Caravan owners at Coldingham Bay Leisure Park told upgrade or leave!

Caravan owners at Coldingham Bay Leisure Park are facing eviction over claims their holiday homes are not up to the owners’ ‘standards’.

Thursday, 5th November 2020, 6:00 am
aravan owners at Coldingham Bay Leisure Park face eviction. Inset: Sandra Holmes and (right) the caravan that owners Verdant Leisure claim is not up to scratch.

Bosses at Verdant Leisure issued letters to the 27 shocked owners on October 24 telling them to get out by the end of the year.

The letter states: “We reserve the right to give three months’ notice for the holiday home to be removed from the park if the condition or appearance of the holiday home is considered inappropriate.”

General manager Duncan Bamber adds: “Unfortunately, we feel your caravan no longer meets the standard required to remain on the park and are currently unable to offer you a pitch licence for the 2021 season.

“Regrettably, please take this letter as the requisite notice to arrange its removal.”

Coldingham Bay Leisure Park was previously a small, family-run business called Crosslaw Caravan Park, before being taken over by Lancashire-based company Verdant Leisure.

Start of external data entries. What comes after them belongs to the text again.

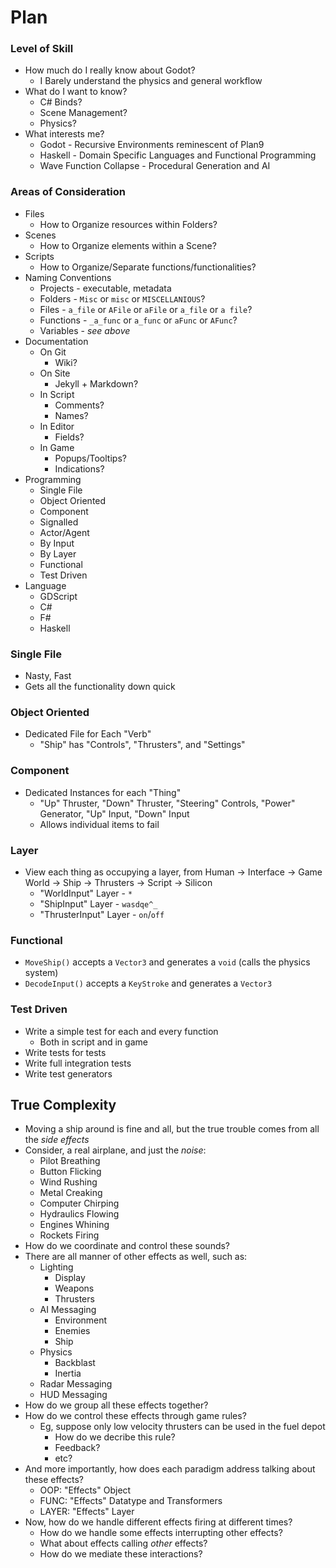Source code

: 

# Plan


### Level of Skill
 - How much do I really know about Godot?
   - I Barely understand the physics and general workflow
 - What do I want to know?
   - C# Binds?
   - Scene Management?
   - Physics?
 - What interests me?
   - Godot - Recursive Environments reminescent of Plan9
   - Haskell - Domain Specific Languages and Functional Programming
   - Wave Function Collapse - Procedural Generation and AI


### Areas of Consideration
 - Files
   - How to Organize resources within Folders?
 - Scenes
   - How to Organize elements within a Scene?
 - Scripts
   - How to Organize/Separate functions/functionalities?
 - Naming Conventions
   - Projects - executable, metadata
   - Folders - `Misc` or `misc` or `MISCELLANIOUS`?
   - Files - `a_file` or `AFile` or `aFile` or `a_file` or `a file`?
   - Functions - `_a_func` or `a_func` or `aFunc` or `AFunc`?
   - Variables - _see above_
 - Documentation
   - On Git
     - Wiki?
   - On Site
     - Jekyll + Markdown?
   - In Script
     - Comments?
     - Names?
   - In Editor
     - Fields?
   - In Game
     - Popups/Tooltips?
     - Indications?
 - Programming
   - Single File
   - Object Oriented
   - Component
   - Signalled
   - Actor/Agent
   - By Input
   - By Layer
   - Functional
   - Test Driven
 - Language
   - GDScript
   - C#
   - F#
   - Haskell


### Single File
 - Nasty, Fast
 - Gets all the functionality down quick

### Object Oriented
 - Dedicated File for Each "Verb"
   - "Ship" has "Controls", "Thrusters", and "Settings"

### Component
 - Dedicated Instances for each "Thing"
   - "Up" Thruster, "Down" Thruster, "Steering" Controls, "Power" Generator, "Up" Input, "Down" Input
   - Allows individual items to fail

### Layer
 - View each thing as occupying a layer, from Human -> Interface -> Game World -> Ship -> Thrusters -> Script -> Silicon
   - "WorldInput" Layer - `*`
   - "ShipInput" Layer - `wasdqe^_`
   - "ThrusterInput" Layer - `on`/`off`

### Functional
 - `MoveShip()` accepts a `Vector3` and generates a `void` (calls the physics system)
 - `DecodeInput()` accepts a `KeyStroke` and generates a `Vector3`

### Test Driven
 - Write a simple test for each and every function
   - Both in script and in game
 - Write tests for tests
 - Write full integration tests
 - Write test generators


## True Complexity
 - Moving a ship around is fine and all, but the true trouble comes from all the _side effects_
 - Consider, a real airplane, and just the _noise_:
   - Pilot Breathing
   - Button Flicking
   - Wind Rushing
   - Metal Creaking
   - Computer Chirping
   - Hydraulics Flowing
   - Engines Whining
   - Rockets Firing
 - How do we coordinate and control these sounds?
 - There are all manner of other effects as well, such as:
   - Lighting
     - Display
     - Weapons
     - Thrusters
   - AI Messaging
     - Environment
     - Enemies
     - Ship
   - Physics
     - Backblast
     - Inertia
   - Radar Messaging
   - HUD Messaging
 - How do we group all these effects together?
 - How do we control these effects through game rules?
   - Eg, suppose only low velocity thrusters can be used in the fuel depot
     - How do we decribe this rule?
     - Feedback?
     - etc?
 - And more importantly, how does each paradigm address talking about these effects?
   - OOP: "Effects" Object
   - FUNC: "Effects" Datatype and Transformers
   - LAYER: "Effects" Layer
 - Now, how do we handle different effects firing at different times?
   - How do we handle some effects interrupting other effects?
   - What about effects calling _other_ effects?
   - How do we mediate these interactions?
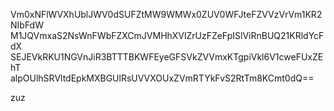 Vm0xNFlWVXhUblJWV0dSUFZtMW9WMWx0ZUV0WFJteFZVVzVrVm1KR2NIbFdW
M1JQVmxaS2NsWnFWbFZXCmJVMHhXVlZrUzFZeFpISlViRnBUQ21KRldYcFdX
SEJEVkRKU1NGVnJiR3BTTTBKWFEyeGFSVkZVVmxKTgpiVkl6V1cweFUxZEhT
alpOUlhSRVltdEpkMXBGUlRsUVVXOUxZVmRTYkFvS2RtTm8KCmt0dQ==

zuz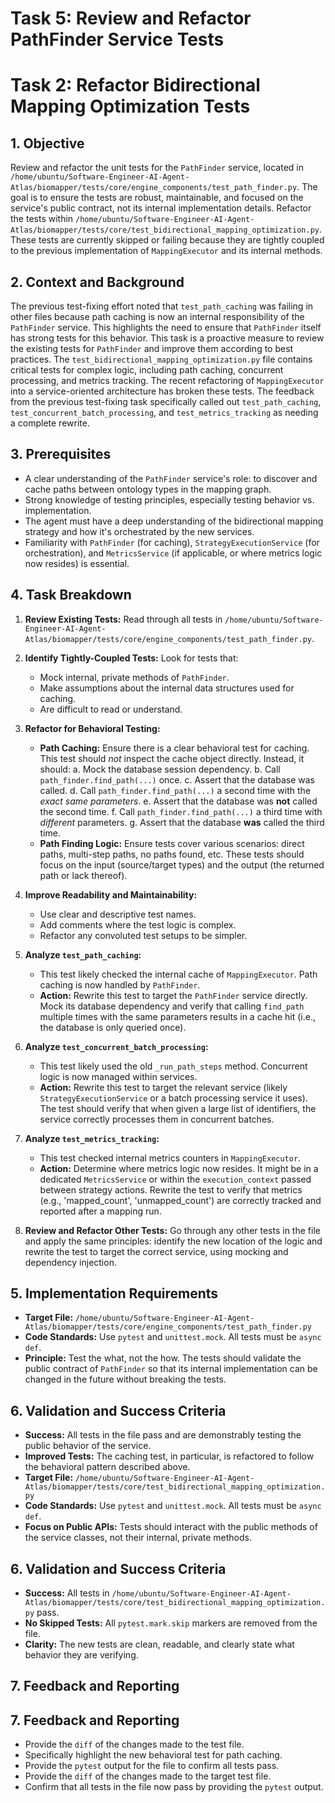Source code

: # Task 5: Review and Refactor PathFinder Service Tests
# Task 2: Refactor Bidirectional Mapping Optimization Tests

## 1. Objective

Review and refactor the unit tests for the `PathFinder` service, located in `/home/ubuntu/Software-Engineer-AI-Agent-Atlas/biomapper/tests/core/engine_components/test_path_finder.py`. The goal is to ensure the tests are robust, maintainable, and focused on the service's public contract, not its internal implementation details.
Refactor the tests within `/home/ubuntu/Software-Engineer-AI-Agent-Atlas/biomapper/tests/core/test_bidirectional_mapping_optimization.py`. These tests are currently skipped or failing because they are tightly coupled to the previous implementation of `MappingExecutor` and its internal methods.

## 2. Context and Background

The previous test-fixing effort noted that `test_path_caching` was failing in other files because path caching is now an internal responsibility of the `PathFinder` service. This highlights the need to ensure that `PathFinder` itself has strong tests for this behavior. This task is a proactive measure to review the existing tests for `PathFinder` and improve them according to best practices.
The `test_bidirectional_mapping_optimization.py` file contains critical tests for complex logic, including path caching, concurrent processing, and metrics tracking. The recent refactoring of `MappingExecutor` into a service-oriented architecture has broken these tests. The feedback from the previous test-fixing task specifically called out `test_path_caching`, `test_concurrent_batch_processing`, and `test_metrics_tracking` as needing a complete rewrite.

## 3. Prerequisites

- A clear understanding of the `PathFinder` service's role: to discover and cache paths between ontology types in the mapping graph.
- Strong knowledge of testing principles, especially testing behavior vs. implementation.
- The agent must have a deep understanding of the bidirectional mapping strategy and how it's orchestrated by the new services.
- Familiarity with `PathFinder` (for caching), `StrategyExecutionService` (for orchestration), and `MetricsService` (if applicable, or where metrics logic now resides) is essential.

## 4. Task Breakdown

1.  **Review Existing Tests:** Read through all tests in `/home/ubuntu/Software-Engineer-AI-Agent-Atlas/biomapper/tests/core/engine_components/test_path_finder.py`.

2.  **Identify Tightly-Coupled Tests:** Look for tests that:
    - Mock internal, private methods of `PathFinder`.
    - Make assumptions about the internal data structures used for caching.
    - Are difficult to read or understand.

3.  **Refactor for Behavioral Testing:**
    - **Path Caching:** Ensure there is a clear behavioral test for caching. This test should *not* inspect the cache object directly. Instead, it should:
        a. Mock the database session dependency.
        b. Call `path_finder.find_path(...)` once.
        c. Assert that the database was called.
        d. Call `path_finder.find_path(...)` a second time with the *exact same parameters*.
        e. Assert that the database was **not** called the second time.
        f. Call `path_finder.find_path(...)` a third time with *different* parameters.
        g. Assert that the database **was** called the third time.
    - **Path Finding Logic:** Ensure tests cover various scenarios: direct paths, multi-step paths, no paths found, etc. These tests should focus on the input (source/target types) and the output (the returned path or lack thereof).

4.  **Improve Readability and Maintainability:**
    - Use clear and descriptive test names.
    - Add comments where the test logic is complex.
    - Refactor any convoluted test setups to be simpler.
1.  **Analyze `test_path_caching`:**
    - This test likely checked the internal cache of `MappingExecutor`. Path caching is now handled by `PathFinder`.
    - **Action:** Rewrite this test to target the `PathFinder` service directly. Mock its database dependency and verify that calling `find_path` multiple times with the same parameters results in a cache hit (i.e., the database is only queried once).

2.  **Analyze `test_concurrent_batch_processing`:**
    - This test likely used the old `_run_path_steps` method. Concurrent logic is now managed within services.
    - **Action:** Rewrite this test to target the relevant service (likely `StrategyExecutionService` or a batch processing service it uses). The test should verify that when given a large list of identifiers, the service correctly processes them in concurrent batches.

3.  **Analyze `test_metrics_tracking`:**
    - This test checked internal metrics counters in `MappingExecutor`.
    - **Action:** Determine where metrics logic now resides. It might be in a dedicated `MetricsService` or within the `execution_context` passed between strategy actions. Rewrite the test to verify that metrics (e.g., 'mapped_count', 'unmapped_count') are correctly tracked and reported after a mapping run.

4.  **Review and Refactor Other Tests:** Go through any other tests in the file and apply the same principles: identify the new location of the logic and rewrite the test to target the correct service, using mocking and dependency injection.

## 5. Implementation Requirements

- **Target File:** `/home/ubuntu/Software-Engineer-AI-Agent-Atlas/biomapper/tests/core/engine_components/test_path_finder.py`
- **Code Standards:** Use `pytest` and `unittest.mock`. All tests must be `async def`.
- **Principle:** Test the what, not the how. The tests should validate the public contract of `PathFinder` so that its internal implementation can be changed in the future without breaking the tests.

## 6. Validation and Success Criteria

- **Success:** All tests in the file pass and are demonstrably testing the public behavior of the service.
- **Improved Tests:** The caching test, in particular, is refactored to follow the behavioral pattern described above.
- **Target File:** `/home/ubuntu/Software-Engineer-AI-Agent-Atlas/biomapper/tests/core/test_bidirectional_mapping_optimization.py`
- **Code Standards:** Use `pytest` and `unittest.mock`. All tests must be `async def`.
- **Focus on Public APIs:** Tests should interact with the public methods of the service classes, not their internal, private methods.

## 6. Validation and Success Criteria

- **Success:** All tests in `/home/ubuntu/Software-Engineer-AI-Agent-Atlas/biomapper/tests/core/test_bidirectional_mapping_optimization.py` pass.
- **No Skipped Tests:** All `pytest.mark.skip` markers are removed from the file.
- **Clarity:** The new tests are clean, readable, and clearly state what behavior they are verifying.

## 7. Feedback and Reporting
## 7. Feedback and Reporting

- Provide the `diff` of the changes made to the test file.
- Specifically highlight the new behavioral test for path caching.
- Provide the `pytest` output for the file to confirm all tests pass.
- Provide the `diff` of the changes made to the target test file.
- Confirm that all tests in the file now pass by providing the `pytest` output.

Many of the people who have been told they have to either buy a pre-owned or new caravan or leave the site are pensioners, one is believed to be 94 years old.

One owner has terminal cancer and uses her caravan for respite.

Another 83-year-old grandfather who has a holiday home at the site has been there for almost 20 years.

Sandra Holmes, 62, from Gorebridge, has had her static caravan for 15 years.

She has spent thousands of pounds renovating it and says that it is beautiful and well maintained.

And despite repeated questions to Verdant about what standards she is breaching, she is still to receive an answer.

She said: “I asked what the reason was and was just told that the pitch is ‘not up to our standards’.

“I said, ‘well tell me what they are and I’ll bring it up to whatever standard you want’.

“They just said the look of the van is not up to their standards but that I can stay on the pitch – if I buy another caravan from them.

“I’m absolutely devastated: I cried for two days when I got that letter. It’s been a terrible year as it is what with the pandemic.

“The whole thing has made me incredibly ill, I’m not sleeping at night. I’m disabled and the distress has left me in terrible pain.

“We’re just small minows in the sea compared to them.

“My caravan is 20 years old, I’ve spent £10,000 renovating it, my pitch is very well kept and my caravan is beautiful.”

Sandra continued: “The idea that static caravans only have a 12-13 year shelf life and then have to be replaced is nonsense.

“It’s just a way for companies to make mega money by demanding people buy a new one.

“In my contract (signed with the original owner of the caravan park Alastair Fish) it doesn’t say I bought my caravan on a certain date and I only have a 10/20 year license, it just says as long as you keep your caravan in good condition you won’t be asked to leave.

“Why are there no government regulations against something like this? I’ve done nothing wrong, I pay for my pitch.

She added:“Static caravanners are another breed, really. We’re a proper community.

“We are all obsessed and we love our caravan, you go away to your caravan, it’s a refuge for people who are maybe a bit older.”

A spokesman for Verdant Leisure said: “In line with industry standards, and as indicated in holiday home owners’ pitch licence agreements, Verdant Leisure ensures the holiday homes on its parks are of a suitable quality and appearance, in the best interests of the parks and the customers that spend time on them.

“Each year we invest millions of pounds to enhance our parks and their facilities, for the enjoyment of all our customers.”